- **EXERCISE DETAILS**:
Which lines below include the string "figure"? Please show each one.

(Dataset entries)
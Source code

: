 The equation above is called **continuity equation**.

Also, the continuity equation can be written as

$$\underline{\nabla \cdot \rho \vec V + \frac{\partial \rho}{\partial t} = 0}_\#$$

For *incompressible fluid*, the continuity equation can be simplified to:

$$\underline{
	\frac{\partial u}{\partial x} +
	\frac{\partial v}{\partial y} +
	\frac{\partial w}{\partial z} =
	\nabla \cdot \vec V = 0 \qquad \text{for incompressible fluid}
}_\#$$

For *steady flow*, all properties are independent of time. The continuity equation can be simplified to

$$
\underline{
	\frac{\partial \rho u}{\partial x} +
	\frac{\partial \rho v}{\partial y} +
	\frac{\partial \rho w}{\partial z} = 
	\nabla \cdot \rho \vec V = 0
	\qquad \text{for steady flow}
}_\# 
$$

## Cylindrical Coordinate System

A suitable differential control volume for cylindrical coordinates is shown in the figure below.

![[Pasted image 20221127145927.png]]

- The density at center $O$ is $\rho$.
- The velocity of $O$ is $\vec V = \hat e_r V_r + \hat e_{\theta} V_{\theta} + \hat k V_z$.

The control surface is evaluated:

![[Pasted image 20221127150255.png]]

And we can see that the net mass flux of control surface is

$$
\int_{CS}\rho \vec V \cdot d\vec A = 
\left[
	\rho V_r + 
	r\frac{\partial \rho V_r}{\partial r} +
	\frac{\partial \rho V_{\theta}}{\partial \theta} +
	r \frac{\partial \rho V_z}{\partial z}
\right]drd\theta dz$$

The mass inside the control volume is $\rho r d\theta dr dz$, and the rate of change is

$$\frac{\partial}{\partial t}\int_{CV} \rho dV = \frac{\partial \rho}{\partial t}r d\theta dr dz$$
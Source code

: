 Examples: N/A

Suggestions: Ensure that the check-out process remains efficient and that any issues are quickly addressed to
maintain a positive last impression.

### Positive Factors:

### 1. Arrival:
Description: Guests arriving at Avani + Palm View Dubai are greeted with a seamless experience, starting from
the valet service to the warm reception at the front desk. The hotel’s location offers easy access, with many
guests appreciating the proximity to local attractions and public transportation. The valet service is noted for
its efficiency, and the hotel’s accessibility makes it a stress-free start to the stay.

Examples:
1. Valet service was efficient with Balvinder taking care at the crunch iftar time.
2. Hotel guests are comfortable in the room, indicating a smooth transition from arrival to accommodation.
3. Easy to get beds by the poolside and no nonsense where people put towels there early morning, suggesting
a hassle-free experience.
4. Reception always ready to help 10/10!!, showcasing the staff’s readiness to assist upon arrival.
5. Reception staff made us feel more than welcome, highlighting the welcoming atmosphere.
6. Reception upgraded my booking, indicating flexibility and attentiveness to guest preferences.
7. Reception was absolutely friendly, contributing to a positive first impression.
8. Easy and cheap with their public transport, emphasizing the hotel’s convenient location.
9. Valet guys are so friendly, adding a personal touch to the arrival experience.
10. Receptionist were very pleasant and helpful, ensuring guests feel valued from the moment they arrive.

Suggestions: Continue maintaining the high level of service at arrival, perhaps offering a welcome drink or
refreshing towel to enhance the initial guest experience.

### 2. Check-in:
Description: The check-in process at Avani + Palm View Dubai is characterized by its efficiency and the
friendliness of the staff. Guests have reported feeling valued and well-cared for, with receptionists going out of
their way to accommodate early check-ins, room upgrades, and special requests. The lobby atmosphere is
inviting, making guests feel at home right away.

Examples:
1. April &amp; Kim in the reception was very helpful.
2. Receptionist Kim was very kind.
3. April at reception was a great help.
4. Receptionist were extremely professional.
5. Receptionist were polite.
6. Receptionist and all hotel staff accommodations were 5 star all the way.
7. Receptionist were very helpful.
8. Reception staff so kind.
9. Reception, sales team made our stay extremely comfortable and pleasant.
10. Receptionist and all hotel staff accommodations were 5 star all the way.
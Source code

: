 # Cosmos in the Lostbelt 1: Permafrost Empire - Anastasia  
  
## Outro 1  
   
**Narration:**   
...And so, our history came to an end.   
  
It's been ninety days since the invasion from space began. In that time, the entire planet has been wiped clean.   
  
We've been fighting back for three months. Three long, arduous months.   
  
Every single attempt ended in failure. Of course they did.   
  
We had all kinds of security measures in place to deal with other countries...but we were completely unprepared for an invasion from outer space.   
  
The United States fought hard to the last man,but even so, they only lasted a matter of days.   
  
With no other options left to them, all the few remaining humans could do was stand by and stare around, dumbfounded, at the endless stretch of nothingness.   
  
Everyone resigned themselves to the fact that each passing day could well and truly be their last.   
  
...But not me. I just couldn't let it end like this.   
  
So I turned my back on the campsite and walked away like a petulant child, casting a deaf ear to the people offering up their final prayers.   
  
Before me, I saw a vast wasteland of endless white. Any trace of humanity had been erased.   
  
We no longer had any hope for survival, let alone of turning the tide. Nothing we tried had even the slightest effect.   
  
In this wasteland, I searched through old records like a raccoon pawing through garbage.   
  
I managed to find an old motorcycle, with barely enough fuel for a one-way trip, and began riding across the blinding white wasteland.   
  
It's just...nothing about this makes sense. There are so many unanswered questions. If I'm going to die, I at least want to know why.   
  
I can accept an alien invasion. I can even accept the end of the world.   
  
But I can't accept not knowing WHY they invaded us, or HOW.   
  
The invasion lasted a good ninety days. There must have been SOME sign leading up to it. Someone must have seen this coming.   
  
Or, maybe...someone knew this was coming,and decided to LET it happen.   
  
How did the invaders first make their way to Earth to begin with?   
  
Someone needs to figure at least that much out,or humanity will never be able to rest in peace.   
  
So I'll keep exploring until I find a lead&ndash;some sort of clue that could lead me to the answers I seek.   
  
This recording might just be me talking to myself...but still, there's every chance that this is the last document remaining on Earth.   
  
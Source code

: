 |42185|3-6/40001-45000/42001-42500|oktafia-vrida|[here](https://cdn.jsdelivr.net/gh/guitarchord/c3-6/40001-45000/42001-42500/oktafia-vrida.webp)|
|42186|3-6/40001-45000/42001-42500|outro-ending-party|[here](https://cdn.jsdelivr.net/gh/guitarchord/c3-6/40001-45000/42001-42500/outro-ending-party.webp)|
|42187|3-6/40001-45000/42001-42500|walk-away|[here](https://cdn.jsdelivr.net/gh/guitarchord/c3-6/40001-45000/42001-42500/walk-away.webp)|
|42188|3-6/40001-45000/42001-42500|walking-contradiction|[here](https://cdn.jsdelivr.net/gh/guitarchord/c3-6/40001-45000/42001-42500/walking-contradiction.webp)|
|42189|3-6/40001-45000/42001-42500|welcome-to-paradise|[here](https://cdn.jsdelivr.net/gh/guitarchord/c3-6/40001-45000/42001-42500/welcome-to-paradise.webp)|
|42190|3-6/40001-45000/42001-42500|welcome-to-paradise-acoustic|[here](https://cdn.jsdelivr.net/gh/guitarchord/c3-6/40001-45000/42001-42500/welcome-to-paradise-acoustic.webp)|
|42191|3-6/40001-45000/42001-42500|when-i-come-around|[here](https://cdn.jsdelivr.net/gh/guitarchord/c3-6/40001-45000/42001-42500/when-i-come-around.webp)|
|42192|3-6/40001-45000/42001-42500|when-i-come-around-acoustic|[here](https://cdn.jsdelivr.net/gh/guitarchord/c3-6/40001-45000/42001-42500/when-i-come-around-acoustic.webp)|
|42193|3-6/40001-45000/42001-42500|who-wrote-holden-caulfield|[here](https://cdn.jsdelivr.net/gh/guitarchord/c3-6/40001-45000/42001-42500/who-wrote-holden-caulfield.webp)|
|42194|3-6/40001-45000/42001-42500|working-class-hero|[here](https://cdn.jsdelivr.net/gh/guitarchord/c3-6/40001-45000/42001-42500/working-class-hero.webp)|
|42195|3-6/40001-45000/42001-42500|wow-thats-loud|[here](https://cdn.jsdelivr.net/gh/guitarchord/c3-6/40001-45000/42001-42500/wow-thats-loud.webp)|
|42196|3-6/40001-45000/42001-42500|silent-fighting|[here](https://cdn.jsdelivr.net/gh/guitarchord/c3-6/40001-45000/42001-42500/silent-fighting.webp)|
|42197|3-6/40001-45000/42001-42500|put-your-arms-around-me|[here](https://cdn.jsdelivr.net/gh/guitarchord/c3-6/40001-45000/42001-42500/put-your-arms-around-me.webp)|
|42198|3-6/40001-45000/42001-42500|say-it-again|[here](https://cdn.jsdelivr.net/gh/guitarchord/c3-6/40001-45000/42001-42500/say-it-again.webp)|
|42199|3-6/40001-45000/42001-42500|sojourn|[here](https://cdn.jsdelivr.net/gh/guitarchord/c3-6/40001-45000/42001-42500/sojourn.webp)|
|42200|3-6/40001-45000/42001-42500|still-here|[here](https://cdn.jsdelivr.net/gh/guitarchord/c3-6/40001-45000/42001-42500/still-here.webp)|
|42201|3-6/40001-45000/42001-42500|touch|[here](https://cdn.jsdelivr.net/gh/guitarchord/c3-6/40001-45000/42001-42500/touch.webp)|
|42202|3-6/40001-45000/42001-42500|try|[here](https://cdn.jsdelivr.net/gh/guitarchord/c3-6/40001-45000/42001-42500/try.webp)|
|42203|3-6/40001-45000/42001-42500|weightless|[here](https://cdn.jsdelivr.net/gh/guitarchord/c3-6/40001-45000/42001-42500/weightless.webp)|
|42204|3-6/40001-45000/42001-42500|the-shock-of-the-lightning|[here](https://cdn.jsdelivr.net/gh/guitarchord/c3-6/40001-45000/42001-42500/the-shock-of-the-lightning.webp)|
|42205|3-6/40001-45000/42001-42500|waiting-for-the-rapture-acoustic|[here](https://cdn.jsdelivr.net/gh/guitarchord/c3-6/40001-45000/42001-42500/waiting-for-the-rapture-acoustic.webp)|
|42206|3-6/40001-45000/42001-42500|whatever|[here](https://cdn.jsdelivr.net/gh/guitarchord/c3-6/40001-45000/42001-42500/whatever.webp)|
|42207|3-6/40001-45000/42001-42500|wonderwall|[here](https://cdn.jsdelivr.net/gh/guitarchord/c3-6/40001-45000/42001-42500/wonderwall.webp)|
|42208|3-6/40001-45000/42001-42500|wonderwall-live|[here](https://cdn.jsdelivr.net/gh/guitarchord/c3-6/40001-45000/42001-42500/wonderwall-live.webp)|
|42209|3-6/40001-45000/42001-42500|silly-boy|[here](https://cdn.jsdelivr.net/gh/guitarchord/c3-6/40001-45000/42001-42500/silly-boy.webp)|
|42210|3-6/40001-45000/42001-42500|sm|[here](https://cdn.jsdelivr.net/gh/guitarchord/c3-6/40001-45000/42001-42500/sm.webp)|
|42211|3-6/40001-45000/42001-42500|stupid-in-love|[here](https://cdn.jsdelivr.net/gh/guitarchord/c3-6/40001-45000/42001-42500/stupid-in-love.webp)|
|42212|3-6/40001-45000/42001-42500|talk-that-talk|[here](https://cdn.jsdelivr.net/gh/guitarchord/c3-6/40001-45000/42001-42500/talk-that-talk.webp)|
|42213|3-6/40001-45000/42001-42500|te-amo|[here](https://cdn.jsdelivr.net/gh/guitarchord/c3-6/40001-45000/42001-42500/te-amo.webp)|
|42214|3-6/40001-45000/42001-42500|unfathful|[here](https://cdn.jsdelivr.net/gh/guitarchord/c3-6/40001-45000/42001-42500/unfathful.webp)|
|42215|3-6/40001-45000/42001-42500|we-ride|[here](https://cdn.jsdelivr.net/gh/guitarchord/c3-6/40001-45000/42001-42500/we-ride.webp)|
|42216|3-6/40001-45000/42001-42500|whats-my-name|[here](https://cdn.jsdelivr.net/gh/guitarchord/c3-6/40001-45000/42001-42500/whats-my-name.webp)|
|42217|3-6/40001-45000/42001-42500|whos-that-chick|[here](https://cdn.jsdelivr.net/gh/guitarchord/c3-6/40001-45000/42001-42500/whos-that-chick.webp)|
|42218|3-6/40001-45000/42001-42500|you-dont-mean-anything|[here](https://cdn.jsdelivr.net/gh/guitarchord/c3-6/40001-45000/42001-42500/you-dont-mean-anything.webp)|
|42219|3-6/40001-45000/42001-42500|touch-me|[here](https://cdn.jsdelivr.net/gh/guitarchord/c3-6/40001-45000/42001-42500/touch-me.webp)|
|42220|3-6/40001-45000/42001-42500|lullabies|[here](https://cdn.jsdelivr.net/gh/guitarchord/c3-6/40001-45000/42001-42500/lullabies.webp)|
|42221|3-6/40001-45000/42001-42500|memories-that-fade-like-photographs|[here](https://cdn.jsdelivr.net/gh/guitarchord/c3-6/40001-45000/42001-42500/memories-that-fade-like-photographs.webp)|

- **SOLUTION TO THE PROBLEM**:
A suitable differential control volume for cylindrical coordinates is shown in the figure below.
Someone needs to figure at least that much out,or humanity will never be able to rest in peace.   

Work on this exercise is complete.